The fallout from this weekend’s secret meeting to solve the Greek problem continues, but the deal isn’t likely to include any sort of harsh restructuring, according to Societe Generale.
The concern now is that allowing Greece to leave the eurozone, or conducting a restructuring of its debt, could result in destructive contagion to Ireland and Portugal. The ECB is against this, and has won this debate, according to Soc Gen.
Now Greece is either going to get more money directly from the eurozone bailout fund, or it’s going to buy up the country’s debt. This is likely to result in some political problems, but Societe Generale analysts believe it will still go through.

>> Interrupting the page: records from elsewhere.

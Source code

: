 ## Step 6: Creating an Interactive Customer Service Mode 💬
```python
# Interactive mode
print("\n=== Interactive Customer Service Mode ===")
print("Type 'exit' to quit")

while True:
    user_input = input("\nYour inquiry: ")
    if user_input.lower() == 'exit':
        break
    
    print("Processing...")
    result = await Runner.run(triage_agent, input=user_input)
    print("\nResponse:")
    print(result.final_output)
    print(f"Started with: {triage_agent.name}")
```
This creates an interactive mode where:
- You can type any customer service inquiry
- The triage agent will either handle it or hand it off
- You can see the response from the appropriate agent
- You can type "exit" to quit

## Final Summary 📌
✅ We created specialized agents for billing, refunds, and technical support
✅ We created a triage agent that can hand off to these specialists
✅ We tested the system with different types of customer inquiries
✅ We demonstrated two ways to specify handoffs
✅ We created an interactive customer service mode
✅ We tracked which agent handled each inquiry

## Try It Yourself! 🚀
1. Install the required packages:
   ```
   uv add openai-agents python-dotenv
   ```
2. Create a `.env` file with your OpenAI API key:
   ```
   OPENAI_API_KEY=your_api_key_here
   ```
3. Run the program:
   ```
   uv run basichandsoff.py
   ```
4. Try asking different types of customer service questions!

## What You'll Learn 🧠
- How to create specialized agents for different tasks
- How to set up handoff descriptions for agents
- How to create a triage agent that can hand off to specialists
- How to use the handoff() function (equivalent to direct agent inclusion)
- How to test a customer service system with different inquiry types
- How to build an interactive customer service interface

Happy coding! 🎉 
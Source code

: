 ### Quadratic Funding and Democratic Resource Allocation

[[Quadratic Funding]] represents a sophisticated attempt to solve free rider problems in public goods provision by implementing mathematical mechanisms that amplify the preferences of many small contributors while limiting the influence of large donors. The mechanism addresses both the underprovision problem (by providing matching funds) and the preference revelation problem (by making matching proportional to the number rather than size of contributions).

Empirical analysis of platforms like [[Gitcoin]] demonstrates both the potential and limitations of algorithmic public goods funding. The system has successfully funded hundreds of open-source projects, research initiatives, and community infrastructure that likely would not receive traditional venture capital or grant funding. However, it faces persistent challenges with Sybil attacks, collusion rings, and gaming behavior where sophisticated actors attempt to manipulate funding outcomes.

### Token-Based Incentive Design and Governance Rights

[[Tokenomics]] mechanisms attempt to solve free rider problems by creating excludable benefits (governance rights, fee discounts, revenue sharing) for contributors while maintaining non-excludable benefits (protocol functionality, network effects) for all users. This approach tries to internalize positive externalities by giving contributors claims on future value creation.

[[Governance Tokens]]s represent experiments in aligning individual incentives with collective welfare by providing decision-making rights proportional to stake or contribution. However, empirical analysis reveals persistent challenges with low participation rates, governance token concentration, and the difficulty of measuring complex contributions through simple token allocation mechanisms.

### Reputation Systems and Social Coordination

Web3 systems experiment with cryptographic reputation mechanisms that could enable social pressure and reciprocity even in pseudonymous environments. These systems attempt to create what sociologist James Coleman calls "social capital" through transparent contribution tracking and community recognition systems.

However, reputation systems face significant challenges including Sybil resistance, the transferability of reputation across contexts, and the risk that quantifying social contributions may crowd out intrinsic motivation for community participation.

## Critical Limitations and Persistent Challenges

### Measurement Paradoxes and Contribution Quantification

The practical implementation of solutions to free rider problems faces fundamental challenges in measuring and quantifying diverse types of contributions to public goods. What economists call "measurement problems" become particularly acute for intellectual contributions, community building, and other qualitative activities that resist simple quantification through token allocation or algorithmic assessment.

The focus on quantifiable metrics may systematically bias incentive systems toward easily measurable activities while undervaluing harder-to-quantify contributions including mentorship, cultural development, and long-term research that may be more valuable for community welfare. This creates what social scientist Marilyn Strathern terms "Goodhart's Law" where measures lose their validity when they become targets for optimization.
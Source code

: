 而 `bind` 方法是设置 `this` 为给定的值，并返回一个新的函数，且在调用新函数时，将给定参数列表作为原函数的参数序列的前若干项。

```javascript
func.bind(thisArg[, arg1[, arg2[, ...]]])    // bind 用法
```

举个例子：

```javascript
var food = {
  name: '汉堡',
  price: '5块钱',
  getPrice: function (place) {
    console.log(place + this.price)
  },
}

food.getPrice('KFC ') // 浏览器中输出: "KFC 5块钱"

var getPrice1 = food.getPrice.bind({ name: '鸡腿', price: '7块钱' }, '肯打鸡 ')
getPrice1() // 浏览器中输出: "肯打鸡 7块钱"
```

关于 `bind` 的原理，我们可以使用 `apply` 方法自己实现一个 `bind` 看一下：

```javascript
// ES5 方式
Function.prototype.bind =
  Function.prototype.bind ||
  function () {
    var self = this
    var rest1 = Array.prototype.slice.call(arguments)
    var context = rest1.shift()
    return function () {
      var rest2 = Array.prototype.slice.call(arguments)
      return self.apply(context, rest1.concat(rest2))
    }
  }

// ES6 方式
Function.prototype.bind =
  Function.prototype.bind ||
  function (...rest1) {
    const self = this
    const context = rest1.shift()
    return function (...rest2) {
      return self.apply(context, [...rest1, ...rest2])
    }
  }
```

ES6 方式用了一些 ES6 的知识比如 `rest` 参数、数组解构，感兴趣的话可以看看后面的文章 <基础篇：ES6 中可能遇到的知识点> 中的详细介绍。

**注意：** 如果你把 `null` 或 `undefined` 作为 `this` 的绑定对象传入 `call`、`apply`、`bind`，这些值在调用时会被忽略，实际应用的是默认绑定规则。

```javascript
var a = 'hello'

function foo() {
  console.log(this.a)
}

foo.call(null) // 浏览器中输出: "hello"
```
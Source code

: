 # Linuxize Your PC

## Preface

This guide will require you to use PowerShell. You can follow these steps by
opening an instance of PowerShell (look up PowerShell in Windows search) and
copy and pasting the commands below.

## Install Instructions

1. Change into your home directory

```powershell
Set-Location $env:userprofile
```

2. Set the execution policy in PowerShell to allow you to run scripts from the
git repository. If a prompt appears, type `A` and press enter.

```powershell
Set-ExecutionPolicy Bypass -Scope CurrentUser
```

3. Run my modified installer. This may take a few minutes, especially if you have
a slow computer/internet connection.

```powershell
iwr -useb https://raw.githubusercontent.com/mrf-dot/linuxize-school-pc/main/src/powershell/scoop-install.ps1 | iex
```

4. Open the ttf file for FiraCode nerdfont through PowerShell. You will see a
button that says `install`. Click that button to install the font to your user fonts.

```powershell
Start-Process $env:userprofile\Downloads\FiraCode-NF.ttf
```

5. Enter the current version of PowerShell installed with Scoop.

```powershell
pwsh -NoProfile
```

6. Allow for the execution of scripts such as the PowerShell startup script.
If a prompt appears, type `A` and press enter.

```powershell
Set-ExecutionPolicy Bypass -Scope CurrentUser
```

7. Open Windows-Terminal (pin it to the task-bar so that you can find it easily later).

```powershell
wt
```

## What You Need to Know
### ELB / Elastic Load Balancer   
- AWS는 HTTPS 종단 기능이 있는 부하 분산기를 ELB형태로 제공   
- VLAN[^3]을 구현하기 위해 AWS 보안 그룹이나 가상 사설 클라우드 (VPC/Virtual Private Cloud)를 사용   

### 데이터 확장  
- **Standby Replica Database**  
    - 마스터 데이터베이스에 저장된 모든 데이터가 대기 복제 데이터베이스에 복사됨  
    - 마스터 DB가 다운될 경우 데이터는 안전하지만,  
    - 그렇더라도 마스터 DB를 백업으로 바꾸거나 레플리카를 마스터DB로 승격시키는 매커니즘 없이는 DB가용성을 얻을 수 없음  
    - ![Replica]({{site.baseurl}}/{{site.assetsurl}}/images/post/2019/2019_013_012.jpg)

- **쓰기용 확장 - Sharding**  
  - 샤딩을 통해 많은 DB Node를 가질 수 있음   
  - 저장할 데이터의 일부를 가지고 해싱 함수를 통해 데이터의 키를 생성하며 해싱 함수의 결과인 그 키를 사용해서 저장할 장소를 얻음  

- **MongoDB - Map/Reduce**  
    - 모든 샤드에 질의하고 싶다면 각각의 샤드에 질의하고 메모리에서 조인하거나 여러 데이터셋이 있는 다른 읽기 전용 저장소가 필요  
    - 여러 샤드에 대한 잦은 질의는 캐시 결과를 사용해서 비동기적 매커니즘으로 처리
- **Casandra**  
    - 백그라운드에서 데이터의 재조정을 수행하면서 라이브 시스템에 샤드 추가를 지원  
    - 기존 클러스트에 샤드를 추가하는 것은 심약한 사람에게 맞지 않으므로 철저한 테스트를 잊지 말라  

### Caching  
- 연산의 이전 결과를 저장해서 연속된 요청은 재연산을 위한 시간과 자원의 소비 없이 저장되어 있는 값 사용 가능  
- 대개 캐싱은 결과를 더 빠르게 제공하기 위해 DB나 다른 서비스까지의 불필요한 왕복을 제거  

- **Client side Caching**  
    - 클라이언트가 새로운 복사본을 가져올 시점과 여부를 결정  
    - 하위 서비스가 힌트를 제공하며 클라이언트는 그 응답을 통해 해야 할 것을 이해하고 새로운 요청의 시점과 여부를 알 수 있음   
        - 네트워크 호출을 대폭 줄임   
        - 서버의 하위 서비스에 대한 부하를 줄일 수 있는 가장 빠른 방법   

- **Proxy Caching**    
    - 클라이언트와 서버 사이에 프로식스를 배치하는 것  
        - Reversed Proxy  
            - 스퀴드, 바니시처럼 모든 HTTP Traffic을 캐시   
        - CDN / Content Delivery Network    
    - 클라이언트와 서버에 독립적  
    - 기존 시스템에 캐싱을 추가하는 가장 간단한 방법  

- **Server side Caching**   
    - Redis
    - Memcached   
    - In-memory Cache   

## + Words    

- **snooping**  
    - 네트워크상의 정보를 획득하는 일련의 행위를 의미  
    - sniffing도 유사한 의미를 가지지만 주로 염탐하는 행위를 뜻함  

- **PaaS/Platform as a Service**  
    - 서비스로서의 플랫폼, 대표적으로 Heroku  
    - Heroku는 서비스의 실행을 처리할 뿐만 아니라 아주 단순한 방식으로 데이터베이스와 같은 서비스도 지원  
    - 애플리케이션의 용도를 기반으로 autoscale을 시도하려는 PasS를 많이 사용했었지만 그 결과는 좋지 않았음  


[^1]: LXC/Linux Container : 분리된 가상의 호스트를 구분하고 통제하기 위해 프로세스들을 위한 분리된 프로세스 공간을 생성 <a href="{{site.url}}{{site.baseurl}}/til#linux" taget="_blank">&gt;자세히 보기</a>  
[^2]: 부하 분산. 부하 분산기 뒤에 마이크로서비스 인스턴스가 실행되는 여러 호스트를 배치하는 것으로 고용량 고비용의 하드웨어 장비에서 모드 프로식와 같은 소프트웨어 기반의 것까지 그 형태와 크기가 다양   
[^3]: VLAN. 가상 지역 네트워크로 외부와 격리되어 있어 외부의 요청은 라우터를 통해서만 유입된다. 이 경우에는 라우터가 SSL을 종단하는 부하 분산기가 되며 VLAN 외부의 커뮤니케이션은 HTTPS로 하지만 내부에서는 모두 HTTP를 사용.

That doesn’t mean there won’t be any restructuring of Greek debt, however.
From Societe Generale:
The idea of a maturity extension is still floating around. Top of the list is further modification to the existing EU/IMF financial assistance programs, but this does little to help in 2012 as these programs are only due to be repaid from 2013 onwards. A Vienna-style initiative asking banks to maintain their current level of exposure to Greece (this thus ensures that any maturing debt held by banks is rolled-over) is also popular, but seems a more likely option if part of a bigger package also offering some reassurance to banks. A German proposal has also been made to extend the maturity of all Greek loans expiring in 2012. The ECB, EU Commission and France are not keen, however, fearing contagion.
Overall, this crisis looks like it’s going to be resolved like the last few.
But the problem with another temporary stopgap solution is still that it continues to treat the Greek problem as simply a liquidity crisis while failing to address Greece’s fundamental solvency problem. In short, the day of reckoning looks likely to be postponed again, even if it cannot be postponed indefinitely.